A visita foi um imenso sucesso, e o prazer do Carlos Pinhão não foi o menor dos motivos para a minha tão grande felicidade de então. Recordo em especial aquela tarde em que o vi sorrir perante o seu coelho francês adaptado ao teatro; a emoção da sua esposa por ouvir, no final da peça, a canção “Amigo”, do amado Zeca Afonso; as suas respostas certeiras e geralmente divertidas às perguntas (preparadas ou espontâneas) dos alunos – por exemplo, quando o interrogaram sobre o melhor livro escrito por si: “Ó pá, tu nunca perguntes a um pai qual é o seu filho favorito!

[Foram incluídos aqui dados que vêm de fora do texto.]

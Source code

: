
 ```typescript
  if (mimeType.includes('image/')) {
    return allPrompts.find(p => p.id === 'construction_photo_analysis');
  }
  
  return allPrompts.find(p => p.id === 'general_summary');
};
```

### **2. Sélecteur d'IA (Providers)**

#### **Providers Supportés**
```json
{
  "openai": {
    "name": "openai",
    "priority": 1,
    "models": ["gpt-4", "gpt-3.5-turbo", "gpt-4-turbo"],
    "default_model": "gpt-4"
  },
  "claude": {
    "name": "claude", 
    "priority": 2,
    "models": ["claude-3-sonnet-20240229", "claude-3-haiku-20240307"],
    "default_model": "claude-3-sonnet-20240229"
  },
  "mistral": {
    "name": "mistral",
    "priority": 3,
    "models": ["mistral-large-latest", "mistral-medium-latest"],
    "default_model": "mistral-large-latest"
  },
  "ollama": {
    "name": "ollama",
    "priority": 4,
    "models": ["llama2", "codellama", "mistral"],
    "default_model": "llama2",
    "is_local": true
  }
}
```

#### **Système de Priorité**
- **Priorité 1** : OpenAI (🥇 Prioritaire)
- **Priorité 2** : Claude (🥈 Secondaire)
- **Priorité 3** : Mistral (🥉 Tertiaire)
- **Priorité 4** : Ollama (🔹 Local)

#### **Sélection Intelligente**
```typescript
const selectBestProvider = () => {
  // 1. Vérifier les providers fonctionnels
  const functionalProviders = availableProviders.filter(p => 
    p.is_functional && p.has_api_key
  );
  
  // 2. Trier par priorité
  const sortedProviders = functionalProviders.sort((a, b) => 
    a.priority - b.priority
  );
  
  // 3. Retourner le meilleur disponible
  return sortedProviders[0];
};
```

Impressionou-me igualmente o aspecto de namorados que ele e a esposa mantinham, apesar da idade já madura de ambos. Ainda hoje retenho, até como referência para a minha própria vida familiar, aquela cumplicidade especial, aquela harmonia de gestos e de palavras entre os dois, aquela serenidade e doçura que deles emanava. A propósito: na viagem entre Coimbra e o Paião, o Carlos Pinhão pediu-me para deixar a mulher na Figueira da Foz até à hora do almoço, pois ela – dizia – “já estava farta de o ouvir dizer sempre as mesmas coisas”. Eu preparava-me para anuir ao pedido-ordem do convidado ilustre, mas a sua companheira de tantos anos saiu-se com esta: “Ó Carlos, a mim parece-me que é sempre a primeira vez que te ouço!” E ele, rindo-se, evidentemente feliz: “Já viu, professor? Tenho ou não tenho muita sorte?” A sorte, pensei eu, foi terem-se os dois conhecido (e haver gente tão bonita para grato consumo do mundo).
Que pena tive, senhores, anos mais tarde, quando soube do falecimento do senhor Carlos Pinhão, esse tão grande nome do jornalismo limpo, ledo e lindo que já houve em Portugal.

Vila Real, 28 de Abril de 2017.
Joaquim Jorge Carvalho
[Esta crónica foi publicada no semanário O Ribatejo, edição de 04 de Maio de 2017.]